Jesus als Mensch

13.06.2009
Nicht als Sohn Gottes, sondern als Mensch - so porträtiert Paul Verhoeven in seinem Buch Jesus. Er habe versucht, Jesus zu rekonstruieren, mit seinen Zielen und Visionen, betonte Verhoeven.
Ralf Bei der Kellen: Paul Verhoeven, Sie nennen Ihre Annäherung an Jesus im Untertitel "Die Geschichte eines Menschen" – erklären Sie doch bitte mal den Titel.

Paul Verhoeven: Ich konzentriere mich in meinem Buch auf den Mensch Jesus – nicht mehr und nicht weniger. Jesus als "Sohn Gottes", wie er im christlichen theologischen Denken verankert ist, existiert in meinem Vokabular nicht. Ich versuche, ihn in meinem Buch so zu porträtieren, als ob er direkt vor mir sitzen würde – so wie Sie jetzt. Und diese Realität versuche ich zu rekonstruieren, indem ich die Evangelien dekonstruiere. Ich versuche, herauszufinden, was die Ziele dieses Menschen waren, wofür er stand, was seine Vision von Gott war. Ich muss betonen, dass alles in diesem Buch nur meine Meinung ist. Ich betrachte Jesus ganz untheologisch, ich sehe ihn nicht als einen Heiligen – wohl aber als einen Propheten. Ich versuche, wie ein Bildhauer aus dem Steinbruch der Evangelien die Person Jesus herauszuhauen.

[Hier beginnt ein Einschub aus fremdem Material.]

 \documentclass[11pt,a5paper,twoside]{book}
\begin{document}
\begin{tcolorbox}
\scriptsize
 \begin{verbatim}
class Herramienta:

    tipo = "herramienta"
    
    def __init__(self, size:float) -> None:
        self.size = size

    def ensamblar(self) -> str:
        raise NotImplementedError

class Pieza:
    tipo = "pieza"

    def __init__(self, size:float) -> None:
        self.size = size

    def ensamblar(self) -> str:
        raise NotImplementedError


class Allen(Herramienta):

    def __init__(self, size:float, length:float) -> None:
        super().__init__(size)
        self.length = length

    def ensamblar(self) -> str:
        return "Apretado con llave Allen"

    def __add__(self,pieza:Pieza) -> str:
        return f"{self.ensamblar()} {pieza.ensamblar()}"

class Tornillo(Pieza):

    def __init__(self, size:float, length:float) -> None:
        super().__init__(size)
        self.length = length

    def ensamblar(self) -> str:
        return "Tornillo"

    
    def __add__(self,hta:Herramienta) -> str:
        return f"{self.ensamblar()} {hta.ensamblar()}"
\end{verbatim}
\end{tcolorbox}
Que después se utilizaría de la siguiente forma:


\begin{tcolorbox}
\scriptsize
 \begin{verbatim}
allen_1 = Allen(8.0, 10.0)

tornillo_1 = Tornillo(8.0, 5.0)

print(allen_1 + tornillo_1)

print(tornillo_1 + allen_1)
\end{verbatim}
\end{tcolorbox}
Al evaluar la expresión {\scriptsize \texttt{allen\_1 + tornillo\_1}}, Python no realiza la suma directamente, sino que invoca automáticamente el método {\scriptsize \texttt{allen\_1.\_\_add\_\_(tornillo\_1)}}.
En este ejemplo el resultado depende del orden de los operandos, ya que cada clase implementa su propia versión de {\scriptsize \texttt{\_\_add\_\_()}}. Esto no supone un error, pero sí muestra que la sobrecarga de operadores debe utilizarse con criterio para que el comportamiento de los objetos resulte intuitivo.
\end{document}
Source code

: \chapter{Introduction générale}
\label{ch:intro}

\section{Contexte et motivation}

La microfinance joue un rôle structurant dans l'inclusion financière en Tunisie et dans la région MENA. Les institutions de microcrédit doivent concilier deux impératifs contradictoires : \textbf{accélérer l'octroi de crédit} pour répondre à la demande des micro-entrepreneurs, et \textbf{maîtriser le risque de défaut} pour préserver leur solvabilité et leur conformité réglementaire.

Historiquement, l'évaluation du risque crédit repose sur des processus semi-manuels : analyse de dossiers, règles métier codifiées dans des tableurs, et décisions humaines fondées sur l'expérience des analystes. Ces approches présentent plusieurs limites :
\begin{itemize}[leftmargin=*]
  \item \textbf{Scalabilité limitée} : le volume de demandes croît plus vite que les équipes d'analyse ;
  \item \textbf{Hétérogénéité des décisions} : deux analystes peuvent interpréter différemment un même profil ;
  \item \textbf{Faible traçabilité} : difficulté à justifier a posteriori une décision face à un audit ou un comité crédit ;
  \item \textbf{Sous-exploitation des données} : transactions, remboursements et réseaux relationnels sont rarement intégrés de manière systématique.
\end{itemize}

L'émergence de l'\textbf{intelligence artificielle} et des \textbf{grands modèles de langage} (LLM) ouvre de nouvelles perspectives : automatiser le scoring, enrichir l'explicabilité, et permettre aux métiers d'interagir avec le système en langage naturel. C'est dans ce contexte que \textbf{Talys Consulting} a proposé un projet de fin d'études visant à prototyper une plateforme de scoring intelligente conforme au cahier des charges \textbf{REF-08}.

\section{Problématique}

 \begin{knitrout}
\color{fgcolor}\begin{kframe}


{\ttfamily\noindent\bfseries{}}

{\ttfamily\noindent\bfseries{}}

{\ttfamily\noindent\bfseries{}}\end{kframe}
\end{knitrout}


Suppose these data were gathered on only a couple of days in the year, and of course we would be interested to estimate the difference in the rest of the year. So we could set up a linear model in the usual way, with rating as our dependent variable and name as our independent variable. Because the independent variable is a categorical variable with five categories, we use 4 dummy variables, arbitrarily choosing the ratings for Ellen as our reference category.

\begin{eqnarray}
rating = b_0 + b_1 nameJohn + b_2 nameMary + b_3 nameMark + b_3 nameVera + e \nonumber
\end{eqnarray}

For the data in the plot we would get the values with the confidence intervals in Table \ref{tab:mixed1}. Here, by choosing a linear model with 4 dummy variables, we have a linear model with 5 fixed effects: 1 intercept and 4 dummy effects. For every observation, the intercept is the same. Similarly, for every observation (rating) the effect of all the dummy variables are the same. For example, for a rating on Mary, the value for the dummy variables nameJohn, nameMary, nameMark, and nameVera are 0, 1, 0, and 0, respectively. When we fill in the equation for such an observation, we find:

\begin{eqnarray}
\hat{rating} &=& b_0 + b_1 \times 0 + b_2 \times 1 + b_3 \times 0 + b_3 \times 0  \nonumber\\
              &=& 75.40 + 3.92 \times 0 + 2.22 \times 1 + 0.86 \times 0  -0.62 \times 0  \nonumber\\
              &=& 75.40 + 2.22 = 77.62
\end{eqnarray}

Bei der Kellen: Wenn dieser Mensch heute auf die Erde zurückkäme – würden wir ihn erkennen?

Verhoeven: Wenn er immer noch so scharfsichtig und clever formulieren würde, wie er das in den Gleichnissen getan hat, dann würde er genauso gut sprechen wie Mr. Obama. Zuhören würde man ihm noch immer, da bin ich mir ganz sicher. Er wäre extrem charismatisch. […] Seine Sprache wäre sehr aggressiv, fast gewalttätig. Ja, man würde ihn sehen, er würde herausstechen. Aber wenn Jesus erfahren und begreifen würde, was wir aus seinen Worten gemacht haben und was die Kirche sein soll, dann wäre er meiner Meinung nach höchst erstaunt. Er wäre erstaunt, festzustellen, dass er ein Gott geworden ist, denn ihm selbst wäre klar, dass er ein Mensch war. Wenn er lesen würde, dass er der Sohn Gottes und ein Teil der heiligen Dreifaltigkeit sei, dann würde er uns wahrscheinlich für verrückt erklären.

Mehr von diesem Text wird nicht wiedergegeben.